THE INPUT:
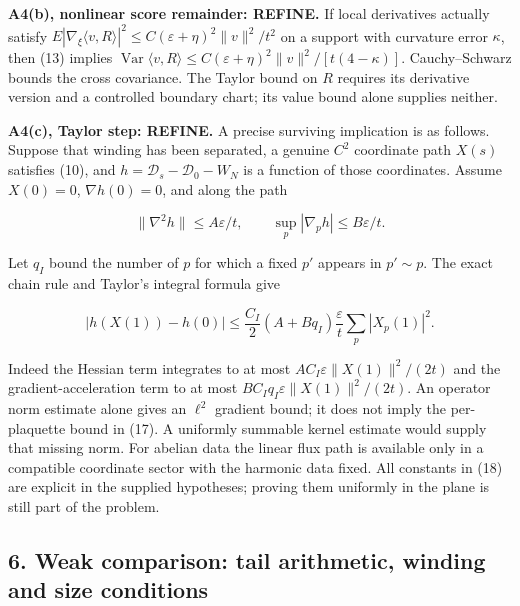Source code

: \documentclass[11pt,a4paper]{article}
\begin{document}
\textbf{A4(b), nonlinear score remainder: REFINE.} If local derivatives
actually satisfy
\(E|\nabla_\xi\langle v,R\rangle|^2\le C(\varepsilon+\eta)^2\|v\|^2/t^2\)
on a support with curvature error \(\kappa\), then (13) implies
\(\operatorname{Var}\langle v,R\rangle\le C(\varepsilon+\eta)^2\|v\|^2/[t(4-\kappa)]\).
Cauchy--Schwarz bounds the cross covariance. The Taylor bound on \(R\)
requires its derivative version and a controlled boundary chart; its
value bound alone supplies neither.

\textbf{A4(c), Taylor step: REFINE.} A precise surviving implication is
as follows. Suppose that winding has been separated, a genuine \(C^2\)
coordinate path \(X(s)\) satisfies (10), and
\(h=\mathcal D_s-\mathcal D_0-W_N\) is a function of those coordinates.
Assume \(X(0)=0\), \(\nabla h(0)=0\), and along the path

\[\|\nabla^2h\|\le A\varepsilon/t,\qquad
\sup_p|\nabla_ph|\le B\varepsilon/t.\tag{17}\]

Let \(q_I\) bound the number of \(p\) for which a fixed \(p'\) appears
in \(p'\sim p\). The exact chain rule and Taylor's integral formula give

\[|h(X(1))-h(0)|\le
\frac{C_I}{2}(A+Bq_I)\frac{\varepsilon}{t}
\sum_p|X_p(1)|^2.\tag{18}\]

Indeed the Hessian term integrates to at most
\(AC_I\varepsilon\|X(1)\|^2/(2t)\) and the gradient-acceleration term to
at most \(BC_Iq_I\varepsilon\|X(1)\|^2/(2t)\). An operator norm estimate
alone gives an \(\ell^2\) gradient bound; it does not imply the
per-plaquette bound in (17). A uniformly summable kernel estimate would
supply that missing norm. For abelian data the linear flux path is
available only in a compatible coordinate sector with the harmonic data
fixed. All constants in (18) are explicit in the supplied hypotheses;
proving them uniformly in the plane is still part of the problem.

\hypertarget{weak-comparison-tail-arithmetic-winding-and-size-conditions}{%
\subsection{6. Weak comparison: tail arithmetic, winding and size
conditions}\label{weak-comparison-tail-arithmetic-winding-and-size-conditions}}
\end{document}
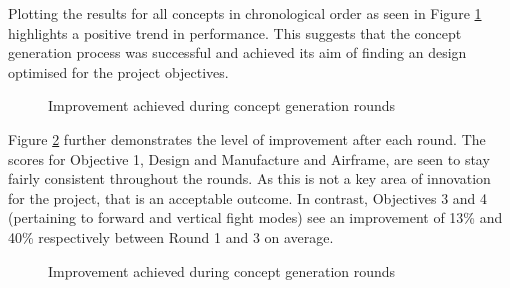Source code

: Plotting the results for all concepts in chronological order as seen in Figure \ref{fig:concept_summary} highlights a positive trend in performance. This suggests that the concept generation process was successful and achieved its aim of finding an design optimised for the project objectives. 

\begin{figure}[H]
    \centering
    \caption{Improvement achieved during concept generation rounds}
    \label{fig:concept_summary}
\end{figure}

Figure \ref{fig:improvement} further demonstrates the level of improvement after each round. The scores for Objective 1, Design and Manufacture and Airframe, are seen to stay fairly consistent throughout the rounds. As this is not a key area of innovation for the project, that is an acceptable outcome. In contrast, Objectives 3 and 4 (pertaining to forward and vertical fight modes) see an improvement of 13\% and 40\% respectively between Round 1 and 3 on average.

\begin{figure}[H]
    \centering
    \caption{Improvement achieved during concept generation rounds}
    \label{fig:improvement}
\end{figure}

WORK REQUEST: Go through the records and show every line with the string "seen" in it.

COMPLETED EXERCISE:
: Plotting the results for all concepts in chronological order as seen in Figure \ref{fig:concept_summary} highlights a positive trend in performance. This suggests that the concept generation process was successful and achieved its aim of finding an design optimised for the project objectives. 
Figure \ref{fig:improvement} further demonstrates the level of improvement after each round. The scores for Objective 1, Design and Manufacture and Airframe, are seen to stay fairly consistent throughout the rounds. As this is not a key area of innovation for the project, that is an acceptable outcome. In contrast, Objectives 3 and 4 (pertaining to forward and vertical fight modes) see an improvement of 13\% and 40\% respectively between Round 1 and 3 on average.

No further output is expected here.